[Extracted material]

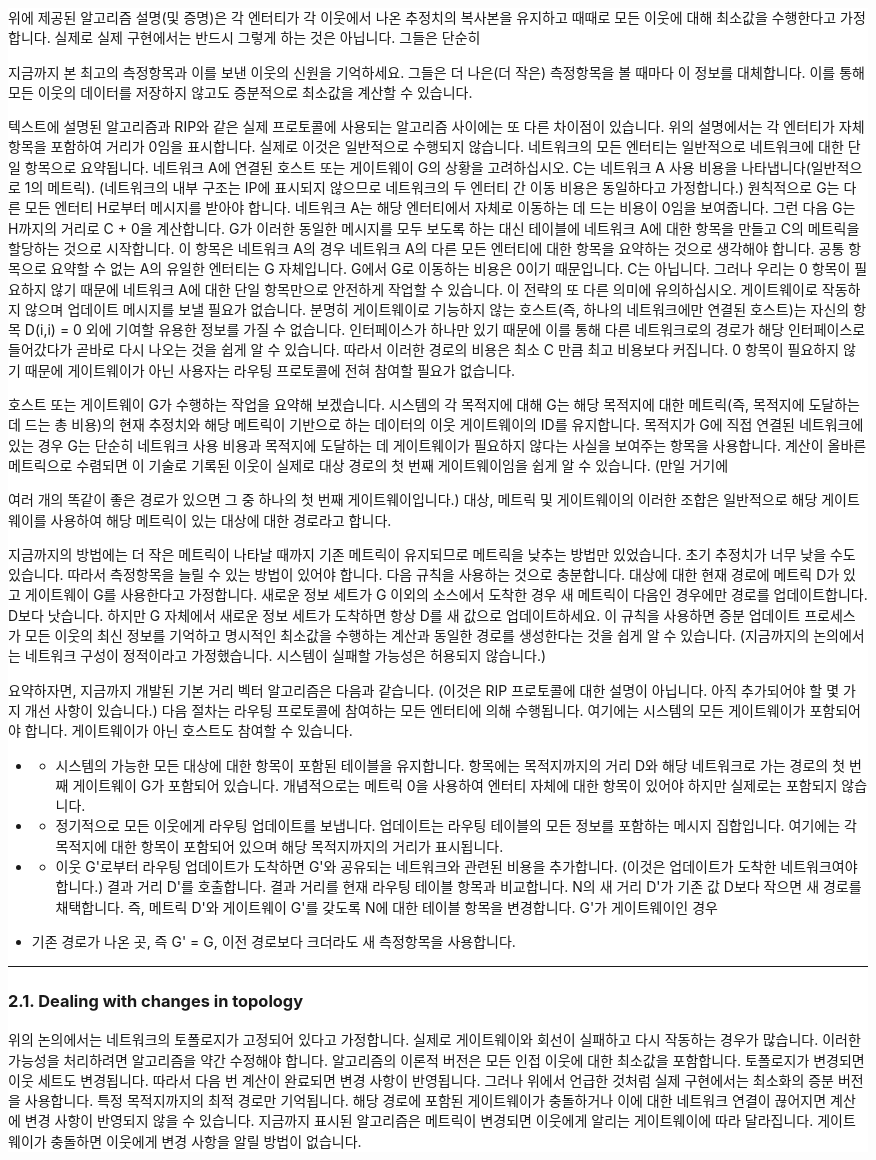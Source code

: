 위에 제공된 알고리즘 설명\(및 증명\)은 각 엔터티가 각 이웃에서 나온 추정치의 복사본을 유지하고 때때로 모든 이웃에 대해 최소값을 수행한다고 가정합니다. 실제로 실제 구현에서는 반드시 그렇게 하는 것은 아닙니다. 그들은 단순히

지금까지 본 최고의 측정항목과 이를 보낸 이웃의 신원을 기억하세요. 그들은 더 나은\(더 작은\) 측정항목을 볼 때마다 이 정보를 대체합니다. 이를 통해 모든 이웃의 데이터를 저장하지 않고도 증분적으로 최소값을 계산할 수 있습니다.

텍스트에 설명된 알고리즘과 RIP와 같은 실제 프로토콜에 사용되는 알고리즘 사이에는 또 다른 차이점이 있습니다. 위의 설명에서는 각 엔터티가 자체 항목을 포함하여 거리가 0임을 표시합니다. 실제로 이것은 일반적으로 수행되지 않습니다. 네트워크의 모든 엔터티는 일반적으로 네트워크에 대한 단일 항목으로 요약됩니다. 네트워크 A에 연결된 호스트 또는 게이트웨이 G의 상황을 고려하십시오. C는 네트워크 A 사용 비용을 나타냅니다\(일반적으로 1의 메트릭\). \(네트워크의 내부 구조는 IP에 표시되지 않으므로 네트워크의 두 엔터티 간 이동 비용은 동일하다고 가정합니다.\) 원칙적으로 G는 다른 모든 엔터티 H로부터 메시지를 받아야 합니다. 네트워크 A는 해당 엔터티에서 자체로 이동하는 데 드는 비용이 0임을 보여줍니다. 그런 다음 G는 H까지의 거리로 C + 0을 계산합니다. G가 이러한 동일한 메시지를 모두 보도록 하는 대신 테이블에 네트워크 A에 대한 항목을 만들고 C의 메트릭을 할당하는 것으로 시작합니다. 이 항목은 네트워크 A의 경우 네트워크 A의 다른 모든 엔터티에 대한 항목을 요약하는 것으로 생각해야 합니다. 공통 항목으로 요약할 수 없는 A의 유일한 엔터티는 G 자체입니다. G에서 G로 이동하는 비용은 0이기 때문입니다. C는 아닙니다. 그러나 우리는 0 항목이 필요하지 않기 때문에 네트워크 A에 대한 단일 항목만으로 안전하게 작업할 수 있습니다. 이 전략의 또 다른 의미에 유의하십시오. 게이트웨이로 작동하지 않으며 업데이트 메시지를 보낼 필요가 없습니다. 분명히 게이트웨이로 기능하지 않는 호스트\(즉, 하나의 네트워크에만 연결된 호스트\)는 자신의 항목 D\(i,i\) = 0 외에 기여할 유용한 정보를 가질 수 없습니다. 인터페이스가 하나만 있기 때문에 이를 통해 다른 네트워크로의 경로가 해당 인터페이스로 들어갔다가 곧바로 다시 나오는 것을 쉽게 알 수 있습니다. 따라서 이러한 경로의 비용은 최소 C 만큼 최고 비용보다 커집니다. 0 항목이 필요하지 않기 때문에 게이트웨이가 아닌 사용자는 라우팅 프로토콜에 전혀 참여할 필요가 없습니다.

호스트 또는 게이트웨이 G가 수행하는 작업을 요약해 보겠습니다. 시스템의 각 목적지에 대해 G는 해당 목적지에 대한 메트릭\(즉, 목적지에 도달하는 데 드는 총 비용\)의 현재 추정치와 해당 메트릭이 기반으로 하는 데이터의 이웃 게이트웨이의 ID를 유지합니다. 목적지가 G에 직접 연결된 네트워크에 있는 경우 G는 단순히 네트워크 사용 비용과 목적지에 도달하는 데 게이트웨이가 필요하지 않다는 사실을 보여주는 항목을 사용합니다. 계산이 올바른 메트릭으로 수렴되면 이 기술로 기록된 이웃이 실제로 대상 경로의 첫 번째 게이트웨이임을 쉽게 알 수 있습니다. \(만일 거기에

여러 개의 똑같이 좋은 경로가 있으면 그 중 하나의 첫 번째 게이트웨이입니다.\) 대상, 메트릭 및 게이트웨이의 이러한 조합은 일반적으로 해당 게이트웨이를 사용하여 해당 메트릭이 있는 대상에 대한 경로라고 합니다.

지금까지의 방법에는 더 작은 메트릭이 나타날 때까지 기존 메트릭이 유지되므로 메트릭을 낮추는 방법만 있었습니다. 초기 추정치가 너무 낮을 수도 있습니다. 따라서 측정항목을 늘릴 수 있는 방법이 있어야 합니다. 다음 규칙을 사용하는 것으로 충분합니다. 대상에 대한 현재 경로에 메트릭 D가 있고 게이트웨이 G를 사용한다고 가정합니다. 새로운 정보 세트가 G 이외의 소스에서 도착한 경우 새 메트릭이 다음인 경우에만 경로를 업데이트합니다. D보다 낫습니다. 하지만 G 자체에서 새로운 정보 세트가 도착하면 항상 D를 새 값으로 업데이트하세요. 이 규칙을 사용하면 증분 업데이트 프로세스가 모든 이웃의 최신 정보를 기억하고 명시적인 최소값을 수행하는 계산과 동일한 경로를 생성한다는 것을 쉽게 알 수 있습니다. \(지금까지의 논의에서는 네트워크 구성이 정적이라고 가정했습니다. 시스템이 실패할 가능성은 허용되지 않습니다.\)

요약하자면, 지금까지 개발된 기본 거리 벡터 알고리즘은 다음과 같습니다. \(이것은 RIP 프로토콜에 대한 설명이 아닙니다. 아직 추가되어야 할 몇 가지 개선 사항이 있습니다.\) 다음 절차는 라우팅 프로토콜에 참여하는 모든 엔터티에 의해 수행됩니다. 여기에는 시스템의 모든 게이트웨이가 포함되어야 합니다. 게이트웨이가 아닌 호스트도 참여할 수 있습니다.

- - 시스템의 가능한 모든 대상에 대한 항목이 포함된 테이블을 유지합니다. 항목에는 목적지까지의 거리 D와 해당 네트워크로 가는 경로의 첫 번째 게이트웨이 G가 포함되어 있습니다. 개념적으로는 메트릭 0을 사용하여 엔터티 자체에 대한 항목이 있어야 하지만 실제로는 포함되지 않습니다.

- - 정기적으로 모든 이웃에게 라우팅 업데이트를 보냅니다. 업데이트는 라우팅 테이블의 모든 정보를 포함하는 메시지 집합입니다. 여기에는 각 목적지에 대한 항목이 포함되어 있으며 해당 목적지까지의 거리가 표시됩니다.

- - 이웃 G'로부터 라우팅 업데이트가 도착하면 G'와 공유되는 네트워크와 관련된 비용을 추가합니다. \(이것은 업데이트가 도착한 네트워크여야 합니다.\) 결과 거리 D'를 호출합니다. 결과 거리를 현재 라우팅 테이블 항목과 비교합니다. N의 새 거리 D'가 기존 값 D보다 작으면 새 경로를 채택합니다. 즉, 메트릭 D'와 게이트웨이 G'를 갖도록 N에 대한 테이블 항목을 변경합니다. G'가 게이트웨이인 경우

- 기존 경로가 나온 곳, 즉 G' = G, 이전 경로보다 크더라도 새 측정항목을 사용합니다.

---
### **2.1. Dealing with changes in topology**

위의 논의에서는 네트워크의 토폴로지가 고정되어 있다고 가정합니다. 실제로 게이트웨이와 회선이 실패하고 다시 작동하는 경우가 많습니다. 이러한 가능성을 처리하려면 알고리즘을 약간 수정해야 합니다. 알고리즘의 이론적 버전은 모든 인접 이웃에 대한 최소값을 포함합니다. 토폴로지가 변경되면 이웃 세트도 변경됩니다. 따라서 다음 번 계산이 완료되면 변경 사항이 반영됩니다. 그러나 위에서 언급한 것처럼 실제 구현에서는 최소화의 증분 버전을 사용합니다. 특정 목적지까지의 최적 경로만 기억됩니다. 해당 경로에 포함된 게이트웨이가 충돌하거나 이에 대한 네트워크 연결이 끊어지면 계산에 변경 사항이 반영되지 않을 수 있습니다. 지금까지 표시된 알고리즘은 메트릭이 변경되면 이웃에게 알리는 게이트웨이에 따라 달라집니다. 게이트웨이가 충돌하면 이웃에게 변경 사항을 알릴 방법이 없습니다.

[/Extracted material]

→ **Exercise brief**
As listed above, the lines from the line with "여러 개의 똑같이 좋은" to the line with "지금까지의 방법에는 더" are to be echoed exactly, with both ends included and nothing added.

→ **Response to the exercise**
여러 개의 똑같이 좋은 경로가 있으면 그 중 하나의 첫 번째 게이트웨이입니다.\) 대상, 메트릭 및 게이트웨이의 이러한 조합은 일반적으로 해당 게이트웨이를 사용하여 해당 메트릭이 있는 대상에 대한 경로라고 합니다.

지금까지의 방법에는 더 작은 메트릭이 나타날 때까지 기존 메트릭이 유지되므로 메트릭을 낮추는 방법만 있었습니다. 초기 추정치가 너무 낮을 수도 있습니다. 따라서 측정항목을 늘릴 수 있는 방법이 있어야 합니다. 다음 규칙을 사용하는 것으로 충분합니다. 대상에 대한 현재 경로에 메트릭 D가 있고 게이트웨이 G를 사용한다고 가정합니다. 새로운 정보 세트가 G 이외의 소스에서 도착한 경우 새 메트릭이 다음인 경우에만 경로를 업데이트합니다. D보다 낫습니다. 하지만 G 자체에서 새로운 정보 세트가 도착하면 항상 D를 새 값으로 업데이트하세요. 이 규칙을 사용하면 증분 업데이트 프로세스가 모든 이웃의 최신 정보를 기억하고 명시적인 최소값을 수행하는 계산과 동일한 경로를 생성한다는 것을 쉽게 알 수 있습니다. \(지금까지의 논의에서는 네트워크 구성이 정적이라고 가정했습니다. 시스템이 실패할 가능성은 허용되지 않습니다.\)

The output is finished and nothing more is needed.